Babskim okiem. Tradycja zobowiązuje

Któż z nas nie pamięta słynnej przed laty piosenki Maryli Rodowicz o tym, jak to księżniczka Anna znów spadła z konia?


Z tym spadaniem to była lekka przesada, ale dobrze i zabawnie brzmiało. Anna, córka królowej Elżbiety II i jej męża Filipa, księcia Edynburga, znakomicie przecież jeździła konno i w tej sportowej specjalności reprezentowała swój kraj na największych światowych imprezach, z igrzyskami olimpijskimi włącznie.

Królewskie pasje sportowe bywają różne. Znanym bobsleistą – i też olimpijczykiem – był książę Monako Albert II, na listach startowych figurujący pod rodowym nazwiskiem Grimaldi. I nikogo już nie dziwi fakt, że w Igrzyskach Azjatyckich, w wyścigu terenowym jeźdźców, całe podium zajmują arabscy książęta.
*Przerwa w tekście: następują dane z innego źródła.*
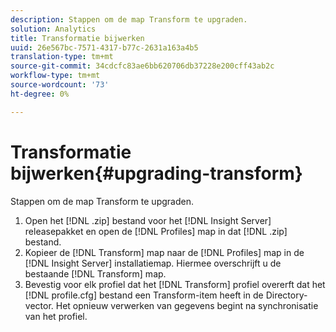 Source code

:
 ```yaml
---
description: Stappen om de map Transform te upgraden.
solution: Analytics
title: Transformatie bijwerken
uuid: 26e567bc-7571-4317-b77c-2631a163a4b5
translation-type: tm+mt
source-git-commit: 34cdcfc83ae6bb620706db37228e200cff43ab2c
workflow-type: tm+mt
source-wordcount: '73'
ht-degree: 0%

---
```



# Transformatie bijwerken{#upgrading-transform}

Stappen om de map Transform te upgraden.

1. Open het [!DNL .zip] bestand voor het [!DNL Insight Server] releasepakket en open de [!DNL Profiles] map in dat [!DNL .zip] bestand.
1. Kopieer de [!DNL Transform] map naar de [!DNL Profiles] map in de [!DNL Insight Server] installatiemap. Hiermee overschrijft u de bestaande [!DNL Transform] map.
1. Bevestig voor elk profiel dat het [!DNL Transform] profiel overerft dat het [!DNL profile.cfg] bestand een Transform-item heeft in de Directory-vector.
Het opnieuw verwerken van gegevens begint na synchronisatie van het profiel.
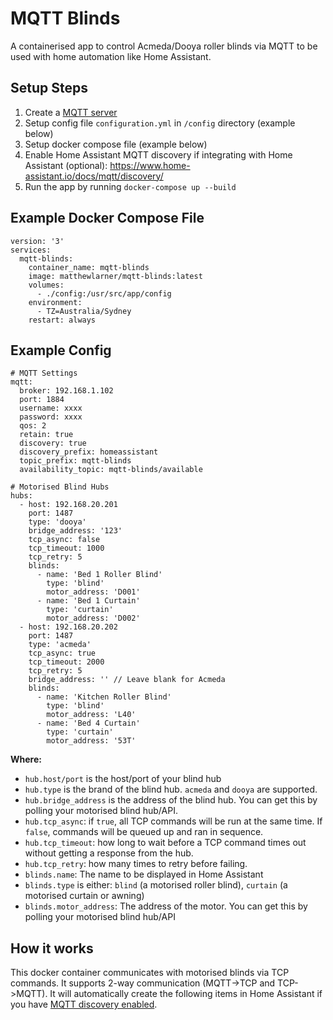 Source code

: # MQTT Blinds
A containerised app to control Acmeda/Dooya roller blinds via MQTT to be used with home automation like Home Assistant.

## Setup Steps
1. Create a [MQTT server](https://hub.docker.com/_/eclipse-mosquitto)
2. Setup config file `configuration.yml` in `/config` directory (example below)
3. Setup docker compose file (example below)
4. Enable Home Assistant MQTT discovery if integrating with Home Assistant (optional): https://www.home-assistant.io/docs/mqtt/discovery/
5. Run the app by running `docker-compose up --build`

## Example Docker Compose File
```
version: '3'
services:
  mqtt-blinds:
    container_name: mqtt-blinds
    image: matthewlarner/mqtt-blinds:latest
    volumes:
      - ./config:/usr/src/app/config
    environment:
      - TZ=Australia/Sydney
    restart: always
```

## Example Config

```
# MQTT Settings
mqtt:
  broker: 192.168.1.102
  port: 1884
  username: xxxx
  password: xxxx
  qos: 2
  retain: true
  discovery: true
  discovery_prefix: homeassistant
  topic_prefix: mqtt-blinds
  availability_topic: mqtt-blinds/available

# Motorised Blind Hubs
hubs:
  - host: 192.168.20.201
    port: 1487
    type: 'dooya'
    bridge_address: '123'
    tcp_async: false
    tcp_timeout: 1000
    tcp_retry: 5
    blinds:
      - name: 'Bed 1 Roller Blind'
        type: 'blind'
        motor_address: 'D001'
      - name: 'Bed 1 Curtain'
        type: 'curtain'
        motor_address: 'D002'
  - host: 192.168.20.202
    port: 1487
    type: 'acmeda'
    tcp_async: true
    tcp_timeout: 2000
    tcp_retry: 5
    bridge_address: '' // Leave blank for Acmeda
    blinds:
      - name: 'Kitchen Roller Blind'
        type: 'blind'
        motor_address: 'L40'
      - name: 'Bed 4 Curtain'
        type: 'curtain'
        motor_address: '53T'
```

**Where:**
- `hub.host/port` is the host/port of your blind hub
- `hub.type` is the brand of the blind hub. `acmeda` and `dooya` are supported.
- `hub.bridge_address` is the address of the blind hub. You can get this by polling your motorised blind hub/API.
- `hub.tcp_async`: if `true`, all TCP commands will be run at the same time. If `false`, commands will be queued up and ran in sequence.
- `hub.tcp_timeout`: how long to wait before a TCP command times out without getting a response from the hub.
- `hub.tcp_retry`: how many times to retry before failing.
- `blinds.name`: The name to be displayed in Home Assistant
- `blinds.type` is either: `blind` (a motorised roller blind), `curtain` (a motorised curtain or awning)
- `blinds.motor_address`: The address of the motor. You can get this by polling your motorised blind hub/API

## How it works
This docker container communicates with motorised blinds via TCP commands. It supports 2-way communication (MQTT->TCP and TCP->MQTT). It will automatically create the following items in Home Assistant if you have [MQTT discovery enabled](https://www.home-assistant.io/docs/mqtt/discovery/).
Czytaj jeszcze: Babskim okiem. Kogel mogel

Ostatnio zaś do królewskiego grona znanych sportowców dołączyła norweska księżniczka, 16-letnia Ingrid Aleksandra, zostając surfingową mistrzynią swego kraju w klasie juniorek. Trudno się dziwić, że i ona kocha sport. Urodziła się przecież i wychowała w bardzo usportowionej rodzinie… Młodziutka księżniczka poczynała sobie bardzo dzielnie, choć zawody odbywały się w wyjątkowo niesprzyjających warunkach atmosferycznych, przy silnym wietrze i niskiej temperaturze, na plaży Jaeren niedaleko Oslo. Do walki zagrzewała ją najmocniej królewska rodzina, czyli tata Haakon, następca tronu, i mama, księżna Mette-Marit.Księżniczka spisała się świetnie, nie dała żadnych szans rywalkom i wygrała z ogromną przewagą. Nic więc dziwnego, że norweski dwór królewski był z tego sukcesu bardzo dumny i nie omieszkał pochwalić się nim na swej oficjalnej stronie internetowej, podkreślając oczywiście, że księżniczka jest kontynuatorką sportowych tradycji tego rodu. Jej dziadek, panujący w Norwegii, 83-letni dziś Harald V, to znakomity żeglarz i trzykrotny olimpijczyk, który w czasie IO w 1964 roku w Tokio był nawet chorążym norweskiej reprezentacji. Doskonałym żeglarzem był także jej pradziadek, Olaf V, który zasłynął i z tego, że był także zapalonym narciarzem, a kilka razy wziął nawet udział w… konkursie skoków narciarskich, dając sobie całkiem nieźle radę na słynnej skoczni Holmenkollen. Na tym jeszcze nie koniec, bo jej ojciec, książę Haakon, uprawia surfing, kiting – to takie poruszanie się po wodzie na desce z pomocą latawca – i kilkakrotnie uczestniczył też w biegu na 54 kilometry, najdłuższym norweskim maratonie, jednym z najstarszych tego typu biegów na świecie. No i trudno się dziwić, że księżniczka w kraju tak kochającym sport jak Norwegia od razu stała się prawdziwą bohaterką. Wszystkie media piszą teraz o jej wielkim talencie i widzą w niej kandydatkę do medalu w czasie igrzysk w Tokio, gdzie surfing ma mieć swój olimpijski debiut. I wiele mówi się też i o tym, że –-podobnie jak jej dziadek – Ingrid Aleksandra powinna być chorążym narodowej ekipy.


Na zdjęciu: Surfing to wspaniały sport. Norweska księżniczka Ingrid Aleksandra odkryła jego uroki, zwłaszcza teraz, kiedy zaczęła wygrywać.